\( 1 \leftarrow \) Zero-coupon bond. Addison Company will issue a zero-coupon bond this coming month. The bond's projected yield is \( 6 \% \). If the par value is \( \$ 1,000 \), what is the bond's price using a semiannual convention if a. the maturity is 20 years? b. the maturity is 35 years? c. the maturity is 70 years? d. the maturity is 100 years? a. What is the price of the bond using a semiannual convention it the maturity is 20 years? \( \$ \square \) (Round to the nearest cent.)

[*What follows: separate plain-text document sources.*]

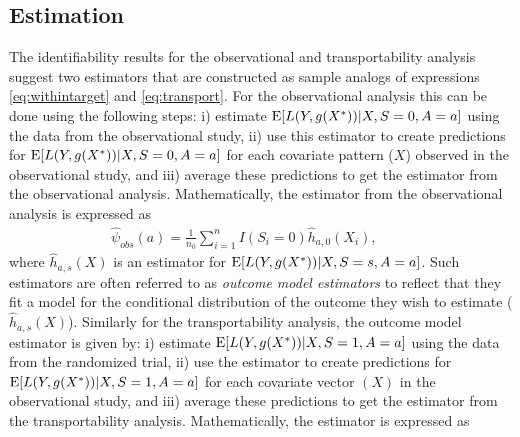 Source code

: \documentclass[11pt]{article}
\DeclareMathOperator{\E}{\textnormal{\mbox{E}}}
\begin{document}

\subsection*{Estimation}

The identifiability results for the observational and transportability analysis suggest two estimators that are constructed as sample analogs of expressions \eqref{eq:withintarget} and \eqref{eq:transport}. For the observational analysis this can be done using the following steps: i) estimate $\E[L(Y, g(X^*)) |X, S=0, A=a]$ using the data from the observational study, ii) use this estimator to create predictions for $\E[L(Y, g(X^*)) |X, S=0, A=a]$ for each covariate pattern ($X$) observed in the observational study, and iii) average these predictions to get the estimator from the observational analysis. Mathematically, the  estimator from the observational analysis is expressed as
\begin{align*}
    \widehat\psi_{obs}(a) = \frac{1}{n_0} \sum_{i=1}^n I(S_i=0) \widehat h_{a,0}(X_i), \hspace{1cm} %
\end{align*}
where $\widehat h_{a,s}(X)$ is an estimator for $\E[L(Y, g(X^*)) |X, S=s, A=a]$. Such estimators are often referred to as \textit{outcome model estimators} \cite{boyer2023new, morrison_robust_nodate} to reflect that they fit a model for the conditional distribution of the  outcome they wish to estimate ($\widehat h_{a,s}(X)$). %
Similarly for the transportability analysis, the outcome model estimator is given by: i) estimate $\E[L(Y, g(X^*)) |X, S=1, A=a]$ using the data from the randomized trial, ii) use the estimator to create predictions for $\E[L(Y, g(X^*)) |X, S=1, A=a]$ for each covariate vector $(X)$ in the observational study, and iii) average these predictions to get the estimator from the transportability analysis. Mathematically, the estimator is expressed as
\end{document}
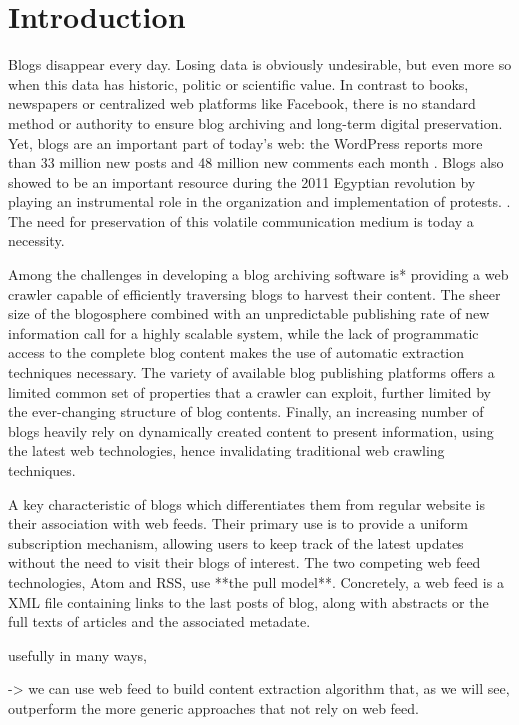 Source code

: \section{Introduction}

Blogs disappear every day. Losing data is obviously undesirable, but even more so when this data has historic, politic or scientific value. In contrast to books, newspapers or centralized web platforms like Facebook, there is no standard method or authority to ensure blog archiving and long-term digital preservation. Yet, blogs are an important part of today's web: the WordPress reports more than 33 million new posts and 48 million new comments each month \cite{wordpress2014}. Blogs also showed to be an important resource during the 2011 Egyptian revolution by playing an instrumental role in the organization and implementation of protests. \cite{nahedeltantawy2012}. The need for preservation of this volatile communication medium is today a necessity.

Among the challenges in developing a blog archiving software is* providing a web crawler capable of efficiently traversing blogs to harvest their content. The sheer size of the blogosphere combined with an unpredictable publishing rate of new information call for a highly scalable system, while the lack of programmatic access to the complete blog content makes the use of automatic extraction techniques necessary. The variety of available blog publishing platforms offers a limited common set of properties that a crawler can exploit, further limited by the ever-changing structure of blog contents. Finally, an increasing number of blogs heavily rely on dynamically created content to present information, using the latest web technologies, hence invalidating traditional web crawling techniques.

A key characteristic of blogs which differentiates them from regular website is their association with web feeds. Their primary use is to provide a uniform subscription mechanism, allowing users to keep track of the latest updates without the need to visit their blogs of interest. The two competing web feed technologies, Atom and RSS, use **the pull model**. Concretely, a web feed is a XML file containing links to the last posts of blog, along with abstracts or the full texts of articles and the associated metadate.


usefully in many ways, 

-> we can use web feed to build content extraction algorithm that, as we will see, outperform the more generic approaches that not rely on web feed.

To determine the price of Addison Company's zero-coupon bond using a semiannual convention with a maturity of 20 years, we can follow these steps: ### Given: - **Par Value (\( FV \))**: \$1,000 - **Annual Yield (\( r \))**: 6% - **Maturity (\( t \))**: 20 years - **Compounding Frequency**: Semiannual ### Steps: 1. **Determine the Semiannual Yield and Number of Periods**: - **Semiannual Yield (\( r_{\text{semi}} \))**: \( \frac{6\%}{2} = 3\% \) or 0.03 - **Total Number of Periods (\( n \))**: \( 20 \text{ years} \times 2 = 40 \) periods 2. **Present Value Formula for a Zero-Coupon Bond**: \[ PV = \frac{FV}{(1 + r_{\text{semi}})^n} \] 3. **Plug in the Values**: \[ PV = \frac{1000}{(1 + 0.03)^{40}} \] 4. **Calculate \( (1 + 0.03)^{40} \)**: - Using the formula for compound interest: \[ (1.03)^{40} \approx 3.26204 \] 5. **Compute the Present Value**: \[ PV = \frac{1000}{3.26204} \approx 306.28 \] ### **Answer:** a. The price of the bond is **\$306.28**.